#### Exercise instructions:
Only the lines from the start of the entries through the line with "users, and more." should be returned, each exactly as it stands, and no pictures.

#### Dataset excerpts:
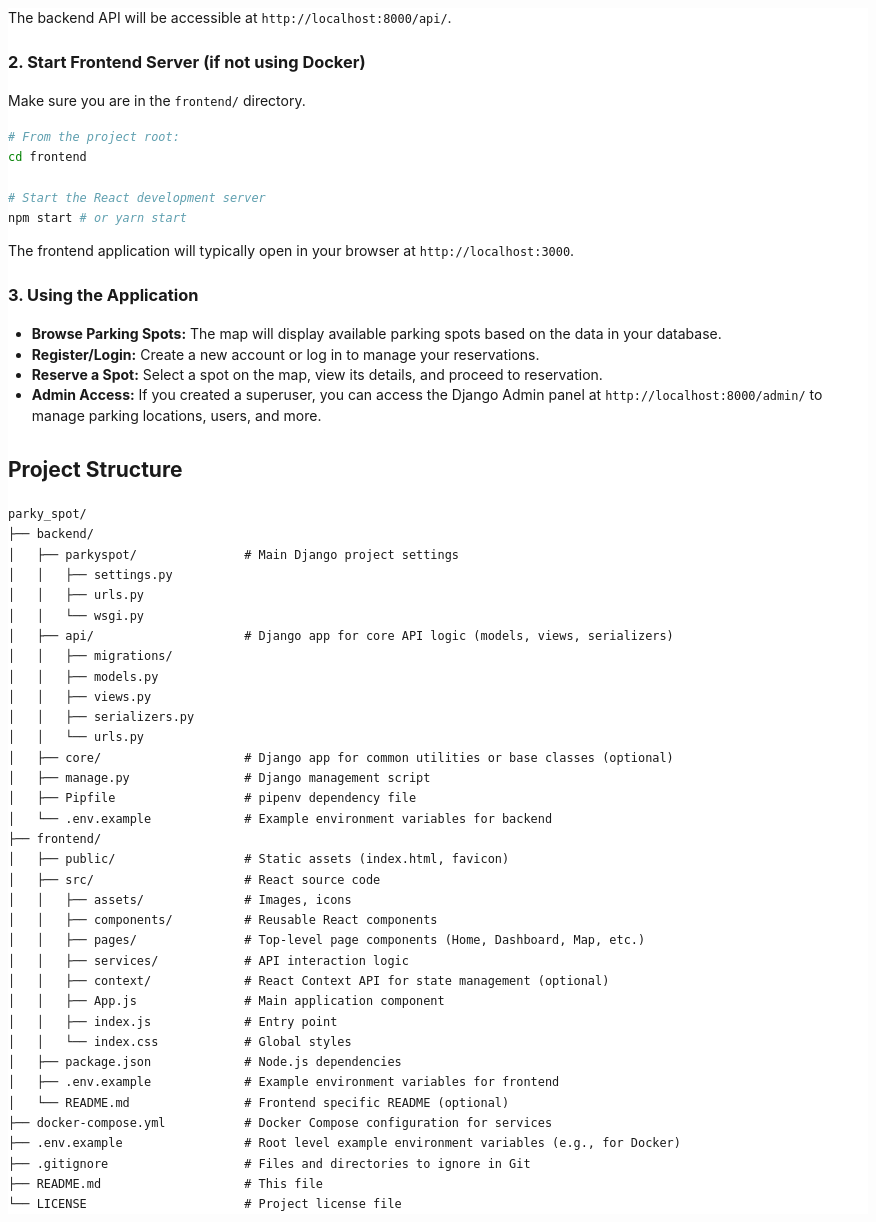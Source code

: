 The backend API will be accessible at `http://localhost:8000/api/`.

### 2. Start Frontend Server (if not using Docker)

Make sure you are in the `frontend/` directory.

```bash
# From the project root:
cd frontend

# Start the React development server
npm start # or yarn start
```

The frontend application will typically open in your browser at `http://localhost:3000`.

### 3. Using the Application

*   **Browse Parking Spots:** The map will display available parking spots based on the data in your database.
*   **Register/Login:** Create a new account or log in to manage your reservations.
*   **Reserve a Spot:** Select a spot on the map, view its details, and proceed to reservation.
*   **Admin Access:** If you created a superuser, you can access the Django Admin panel at `http://localhost:8000/admin/` to manage parking locations, users, and more.

## Project Structure

```
parky_spot/
├── backend/
│   ├── parkyspot/               # Main Django project settings
│   │   ├── settings.py
│   │   ├── urls.py
│   │   └── wsgi.py
│   ├── api/                     # Django app for core API logic (models, views, serializers)
│   │   ├── migrations/
│   │   ├── models.py
│   │   ├── views.py
│   │   ├── serializers.py
│   │   └── urls.py
│   ├── core/                    # Django app for common utilities or base classes (optional)
│   ├── manage.py                # Django management script
│   ├── Pipfile                  # pipenv dependency file
│   └── .env.example             # Example environment variables for backend
├── frontend/
│   ├── public/                  # Static assets (index.html, favicon)
│   ├── src/                     # React source code
│   │   ├── assets/              # Images, icons
│   │   ├── components/          # Reusable React components
│   │   ├── pages/               # Top-level page components (Home, Dashboard, Map, etc.)
│   │   ├── services/            # API interaction logic
│   │   ├── context/             # React Context API for state management (optional)
│   │   ├── App.js               # Main application component
│   │   ├── index.js             # Entry point
│   │   └── index.css            # Global styles
│   ├── package.json             # Node.js dependencies
│   ├── .env.example             # Example environment variables for frontend
│   └── README.md                # Frontend specific README (optional)
├── docker-compose.yml           # Docker Compose configuration for services
├── .env.example                 # Root level example environment variables (e.g., for Docker)
├── .gitignore                   # Files and directories to ignore in Git
├── README.md                    # This file
└── LICENSE                      # Project license file
```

#### Exercise solution:
Source code

: The backend API will be accessible at `http://localhost:8000/api/`.

### 2. Start Frontend Server (if not using Docker)

Make sure you are in the `frontend/` directory.

```bash
# From the project root:
cd frontend

# Start the React development server
npm start # or yarn start
```

The frontend application will typically open in your browser at `http://localhost:3000`.

### 3. Using the Application

*   **Browse Parking Spots:** The map will display available parking spots based on the data in your database.
*   **Register/Login:** Create a new account or log in to manage your reservations.
*   **Reserve a Spot:** Select a spot on the map, view its details, and proceed to reservation.
*   **Admin Access:** If you created a superuser, you can access the Django Admin panel at `http://localhost:8000/admin/` to manage parking locations, users, and more.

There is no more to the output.